Blog Review: Gold or Dust?

Striking gold in the blogosphere. Or was is just dust? This month’s blog is aptly titled “Gold or Dust” and is based on a true story, namely the academic journey of Charlie Newnham, who is studying for her MSc in Resilience at the University of Cranfield, UK. I wasn’t even aware that such a program existed and the blog chronicles her (almost daily) thoughts, her ideas and struggles as she comes to grip with what to write in her thesis topic, starting in December 2010, and now nearing completion. Is it dust? No, it’s pure gold. At least by my standards.
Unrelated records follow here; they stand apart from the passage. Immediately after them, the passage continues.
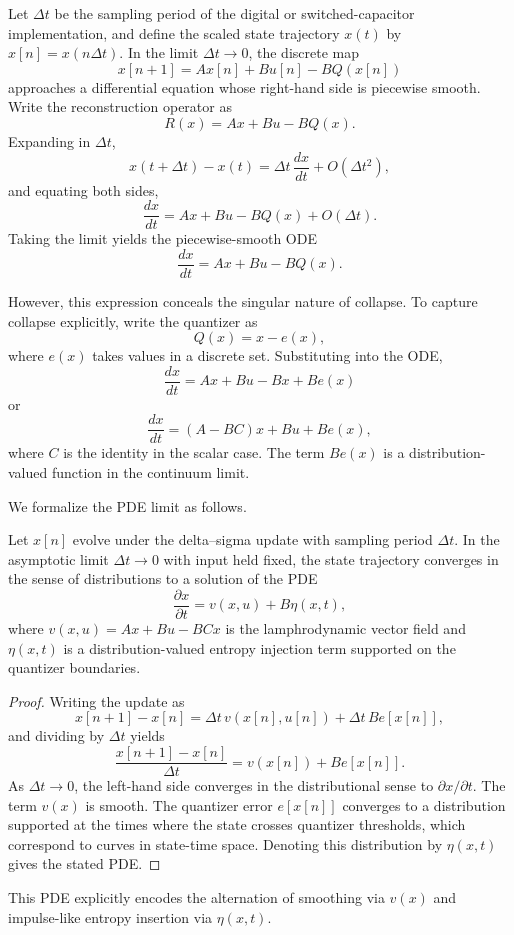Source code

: Let $\Delta t$ be the sampling period of the digital or switched-capacitor implementation, and define the scaled state trajectory $x(t)$ by $x[n] = x(n \Delta t)$. In the limit $\Delta t \to 0$, the discrete map
\[
x[n+1] = A x[n] + B u[n] - B Q(x[n])
\]
approaches a differential equation whose right-hand side is piecewise smooth. Write the reconstruction operator as
\[
R(x) = A x + B u - B Q(x).
\]
Expanding in $\Delta t$,
\[
x(t+\Delta t) - x(t) = \Delta t \, \frac{dx}{dt} + O(\Delta t^{2}),
\]
and equating both sides,
\[
\frac{dx}{dt} = A x + B u - B Q(x) + O(\Delta t).
\]
Taking the limit yields the piecewise-smooth ODE
\[
\frac{dx}{dt} = A x + B u - B Q(x).
\]

However, this expression conceals the singular nature of collapse. To capture collapse explicitly, write the quantizer as
\[
Q(x) = x - e(x),
\]
where $e(x)$ takes values in a discrete set. Substituting into the ODE,
\[
\frac{dx}{dt} = A x + B u - B x + B e(x)
\]
or
\[
\frac{dx}{dt} = (A - B C)x + B u + B e(x),
\]
where $C$ is the identity in the scalar case. The term $B e(x)$ is a distribution-valued function in the continuum limit.

We formalize the PDE limit as follows.

\begin{theorem}
Let $x[n]$ evolve under the delta--sigma update with sampling period $\Delta t$. In the asymptotic limit $\Delta t \to 0$ with input held fixed, the state trajectory converges in the sense of distributions to a solution of the PDE
\[
\frac{\partial x}{\partial t} = v(x,u) + B \eta(x,t),
\]
where $v(x,u) = A x + B u - B C x$ is the lamphrodynamic vector field and $\eta(x,t)$ is a distribution-valued entropy injection term supported on the quantizer boundaries.
\end{theorem}

\begin{proof}
Writing the update as
\[
x[n+1] - x[n] = \Delta t \, v(x[n],u[n]) + \Delta t \, B e[x[n]],
\]
and dividing by $\Delta t$ yields
\[
\frac{x[n+1] - x[n]}{\Delta t} = v(x[n]) + B e[x[n]].
\]
As $\Delta t \to 0$, the left-hand side converges in the distributional sense to $\partial x / \partial t$. The term $v(x)$ is smooth. The quantizer error $e[x[n]]$ converges to a distribution supported at the times where the state crosses quantizer thresholds, which correspond to curves in state-time space. Denoting this distribution by $\eta(x,t)$ gives the stated PDE.
\end{proof}

This PDE explicitly encodes the alternation of smoothing via $v(x)$ and impulse-like entropy insertion via $\eta(x,t)$.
I have to admit that I didn’t find this blog all by myself. It was a recent tweet by Ken Simpson that alerted me to this blog, which I instantly put on my “to be reviewed”-list. To no avail, I am tempted to say, since Ken actually beat me to the finish line by posting his review of “Gold or Dust?” before I had the chance to do so. Anyway, a big Thank You to Ken for providing me with blog fodder.

Well, as we say in Norway, “a good thing cannot be mentioned too often”, so here it is, my own review of “Gold or Dust?”. Besides, I guess Charley doesn’t mind the publicity, or do you, Charley?

The purpose of Gold or Dust?

Charley started her blog at the very beginning of her journey towards her degree and in her first post in December 2010, explaining “Why Gold or Dust?”, she writes

I’d like to identify the characteristics of people who make great strategic leaders for resilience – both in ‘peace times’ and during a crisis and see if there are methodologies to indicate them during recruitment phases and/or train them in post-recruitment.

I think that is a very bold ambition, and it would be nice if you could pick who’s resilient  and who’s not beforehand, but I’m not so sure it really is possible. I guess I will have to read the thesis to find out.

Oh, and on a side note, and for WordPress nerds only, this really is her first post, since it still bears the “hello-world”-title in the URL a trademark of blogs, which by default are populated with an example post with that URL. Although Charley has changed the post title, which obviously was “Hello World” , she didn’t change the post URL (which she could have done), so in fact, this is the beginning of her blog.

Blog Highlights

Moving on, there is almost too much to pick from, but I have chosen a couple of posts that struck a chord with me. First off is a January 2011 post on Personal Resilience for Organisational Resilience, a post where she explains how personal resilience is a prerequisite for organizational resilience, with hope and optimism as important ingredients:

In a work context, particularly working in crisis operations rooms, it appears that those who deal best with the pressure are those who are confident, optimistic, and intelligent.

I thinks she has a point. Over-optimism and over-confidence is perhaps what leads to the escalation of crises, as Christophe Roux-Dufort writes in his The Devil is in the Details.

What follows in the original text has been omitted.